# [TO DO]
What is needed here is an exact repetition of the records below, beginning at the line that has "El curso consta" and stopping after the line that has "- Cuaderno 3: Se".

____ EXTRACTED RECORDS

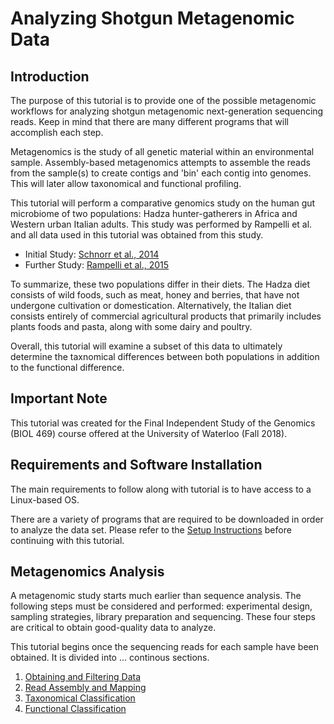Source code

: # Analyzing Shotgun Metagenomic Data

## Introduction
The purpose of this tutorial is to provide one of the possible metagenomic workflows for analyzing shotgun metagenomic next-generation sequencing reads. Keep in mind that there are many different programs that will accomplish each step.

Metagenomics is the study of all genetic material within an environmental sample. Assembly-based metagenomics attempts to assemble the reads from the sample(s) to create contigs and 'bin' each contig into genomes.  This will later allow taxonomical and functional profiling.

This tutorial will perform a comparative genomics study on the human gut microbiome of two populations: Hadza hunter-gatherers in Africa and Western urban Italian adults. This study was performed by Rampelli et al. and all data used in this tutorial was obtained from this study.
* Initial Study: [Schnorr et al., 2014](https://christineyanta.github.io/Metagenomics_Tutorial/Schorr2014_HadzaGutMicrobiome.pdf)
* Further Study: [Rampelli et al., 2015](https://christineyanta.github.io/Metagenomics_Tutorial/Rampelli2015_HadzaGutMicrobiota.pdf)

To summarize, these two populations differ in their diets. The Hadza diet consists of wild foods, such as meat, honey and berries, that have not undergone cultivation or domestication.  Alternatively, the Italian diet consists entirely of commercial agricultural products that primarily includes plants foods and pasta, along with some dairy and poultry.  

Overall, this tutorial will examine a subset of this data to ultimately determine the taxnomical differences between both populations in addition to the functional difference.

## Important Note

This tutorial was created for the Final Independent Study of the Genomics (BIOL 469) course offered at the University of Waterloo (Fall 2018). 

## Requirements and Software Installation

The main requirements to follow along with tutorial is to have access to a Linux-based OS. 

There are a variety of programs that are required to be downloaded in order to analyze the data set.  Please refer to the [Setup Instructions](https://christineyanta.github.io/Metagenomics_Tutorial/Setup/) before continuing with this tutorial.
  
## Metagenomics Analysis

A metagenomic study starts much earlier than sequence analysis. The following steps must be considered and performed: experimental design, sampling strategies, library preparation and sequencing. These four steps are critical to obtain good-quality data to analyze.

This tutorial begins once the sequencing reads for each sample have been obtained. It is divided into ...  continous sections.

1. [Obtaining and Filtering Data](https://christineyanta.github.io/Metagenomics_Tutorial/Part1)
2. [Read Assembly and Mapping](https://christineyanta.github.io/Metagenomics_Tutorial/Part2)
3. [Taxonomical Classification](https://christineyanta.github.io/Metagenomics_Tutorial/Part3)
4. [Functional Classification](https://christineyanta.github.io/Metagenomics_Tutorial/Part4)
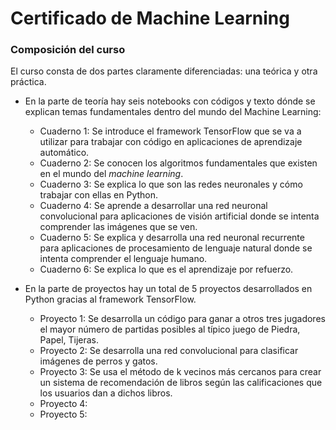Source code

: # Certificado de Machine Learning

### Composición del curso

El curso consta de dos partes claramente diferenciadas: una teórica y otra práctica.

- En la parte de teoría hay seis notebooks con códigos y texto dónde se explican temas fundamentales dentro del mundo del Machine Learning: 
  - Cuaderno 1: Se introduce el framework TensorFlow que se va a utilizar para trabajar con código en aplicaciones de aprendizaje automático.
  - Cuaderno 2: Se conocen los algoritmos fundamentales que existen en el mundo del *machine learning*.
  - Cuaderno 3: Se explica lo que son las redes neuronales y cómo trabajar con ellas en Python.
  - Cuaderno 4: Se aprende a desarrollar una red neuronal convolucional para aplicaciones de visión artificial donde se intenta comprender las imágenes que se ven. 
  - Cuaderno 5: Se explica y desarrolla una red neuronal recurrente para aplicaciones de procesamiento de lenguaje natural donde se intenta comprender el lenguaje humano.
  - Cuaderno 6: Se explica lo que es el aprendizaje por refuerzo.

- En la parte de proyectos hay un total de 5 proyectos desarrollados en Python gracias al framework TensorFlow.
  - Proyecto 1: Se desarrolla un código para ganar a otros tres jugadores el mayor número de partidas posibles al típico juego de Piedra, Papel, Tijeras. 
  - Proyecto 2: Se desarrolla una red convolucional para clasificar imágenes de perros y gatos. 
  - Proyecto 3: Se usa el método de k vecinos más cercanos para crear un sistema de recomendación de libros según las calificaciones que los usuarios dan a dichos libros. 
  - Proyecto 4:
  - Proyecto 5:

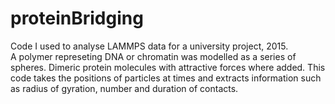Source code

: # proteinBridging

Code I used to analyse LAMMPS data for a university project, 2015.  
A polymer represeting DNA or chromatin was modelled as a series of spheres.  Dimeric protein molecules with attractive forces where added.
This code takes the positions of particles at times and extracts information such as radius of gyration, 
number and duration of contacts.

________

# [SOLVED EXERCISE]
El curso consta de dos partes claramente diferenciadas: una teórica y otra práctica.

- En la parte de teoría hay seis notebooks con códigos y texto dónde se explican temas fundamentales dentro del mundo del Machine Learning: 
  - Cuaderno 1: Se introduce el framework TensorFlow que se va a utilizar para trabajar con código en aplicaciones de aprendizaje automático.
  - Cuaderno 2: Se conocen los algoritmos fundamentales que existen en el mundo del *machine learning*.
  - Cuaderno 3: Se explica lo que son las redes neuronales y cómo trabajar con ellas en Python.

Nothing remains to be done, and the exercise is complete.